WORK TASK:
Please restate the following records word for word.

DATA UNDER STUDY:
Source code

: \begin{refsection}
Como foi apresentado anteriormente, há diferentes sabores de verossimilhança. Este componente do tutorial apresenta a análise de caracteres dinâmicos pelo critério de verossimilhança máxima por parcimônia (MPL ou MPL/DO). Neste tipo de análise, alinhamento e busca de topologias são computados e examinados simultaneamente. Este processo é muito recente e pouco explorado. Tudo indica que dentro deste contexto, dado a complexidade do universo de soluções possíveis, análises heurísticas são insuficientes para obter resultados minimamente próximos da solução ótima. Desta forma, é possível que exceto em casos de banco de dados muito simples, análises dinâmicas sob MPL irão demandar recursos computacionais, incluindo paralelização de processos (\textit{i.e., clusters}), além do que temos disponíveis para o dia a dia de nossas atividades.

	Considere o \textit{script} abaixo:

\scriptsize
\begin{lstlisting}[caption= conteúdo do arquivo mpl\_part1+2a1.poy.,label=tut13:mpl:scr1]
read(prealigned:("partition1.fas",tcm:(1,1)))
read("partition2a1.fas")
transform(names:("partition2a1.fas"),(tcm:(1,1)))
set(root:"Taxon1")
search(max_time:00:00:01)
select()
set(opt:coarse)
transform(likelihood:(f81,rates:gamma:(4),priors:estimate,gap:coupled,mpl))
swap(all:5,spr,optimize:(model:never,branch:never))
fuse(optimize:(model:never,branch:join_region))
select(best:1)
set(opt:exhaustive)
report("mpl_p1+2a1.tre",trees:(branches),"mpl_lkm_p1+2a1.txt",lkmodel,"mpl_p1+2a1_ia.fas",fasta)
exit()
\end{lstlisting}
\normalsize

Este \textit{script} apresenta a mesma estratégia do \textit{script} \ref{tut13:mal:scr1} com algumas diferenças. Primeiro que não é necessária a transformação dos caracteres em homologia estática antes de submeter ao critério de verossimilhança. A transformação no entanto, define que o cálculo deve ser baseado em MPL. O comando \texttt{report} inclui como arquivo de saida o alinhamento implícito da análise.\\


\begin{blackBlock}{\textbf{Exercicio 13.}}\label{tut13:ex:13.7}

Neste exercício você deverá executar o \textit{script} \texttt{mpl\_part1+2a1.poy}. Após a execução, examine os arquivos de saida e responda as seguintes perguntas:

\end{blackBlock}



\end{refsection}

RESPONSE BOX:
Source code

: \begin{refsection}
Como foi apresentado anteriormente, há diferentes sabores de verossimilhança. Este componente do tutorial apresenta a análise de caracteres dinâmicos pelo critério de verossimilhança máxima por parcimônia (MPL ou MPL/DO). Neste tipo de análise, alinhamento e busca de topologias são computados e examinados simultaneamente. Este processo é muito recente e pouco explorado. Tudo indica que dentro deste contexto, dado a complexidade do universo de soluções possíveis, análises heurísticas são insuficientes para obter resultados minimamente próximos da solução ótima. Desta forma, é possível que exceto em casos de banco de dados muito simples, análises dinâmicas sob MPL irão demandar recursos computacionais, incluindo paralelização de processos (\textit{i.e., clusters}), além do que temos disponíveis para o dia a dia de nossas atividades.

	Considere o \textit{script} abaixo:

\scriptsize
\begin{lstlisting}[caption= conteúdo do arquivo mpl\_part1+2a1.poy.,label=tut13:mpl:scr1]
read(prealigned:("partition1.fas",tcm:(1,1)))
read("partition2a1.fas")
transform(names:("partition2a1.fas"),(tcm:(1,1)))
set(root:"Taxon1")
search(max_time:00:00:01)
select()
set(opt:coarse)
transform(likelihood:(f81,rates:gamma:(4),priors:estimate,gap:coupled,mpl))
swap(all:5,spr,optimize:(model:never,branch:never))
fuse(optimize:(model:never,branch:join_region))
select(best:1)
set(opt:exhaustive)
report("mpl_p1+2a1.tre",trees:(branches),"mpl_lkm_p1+2a1.txt",lkmodel,"mpl_p1+2a1_ia.fas",fasta)
exit()
\end{lstlisting}
\normalsize

Este \textit{script} apresenta a mesma estratégia do \textit{script} \ref{tut13:mal:scr1} com algumas diferenças. Primeiro que não é necessária a transformação dos caracteres em homologia estática antes de submeter ao critério de verossimilhança. A transformação no entanto, define que o cálculo deve ser baseado em MPL. O comando \texttt{report} inclui como arquivo de saida o alinhamento implícito da análise.\\


\begin{blackBlock}{\textbf{Exercicio 13.}}\label{tut13:ex:13.7}

Neste exercício você deverá executar o \textit{script} \texttt{mpl\_part1+2a1.poy}. Após a execução, examine os arquivos de saida e responda as seguintes perguntas:

\end{blackBlock}



\end{refsection}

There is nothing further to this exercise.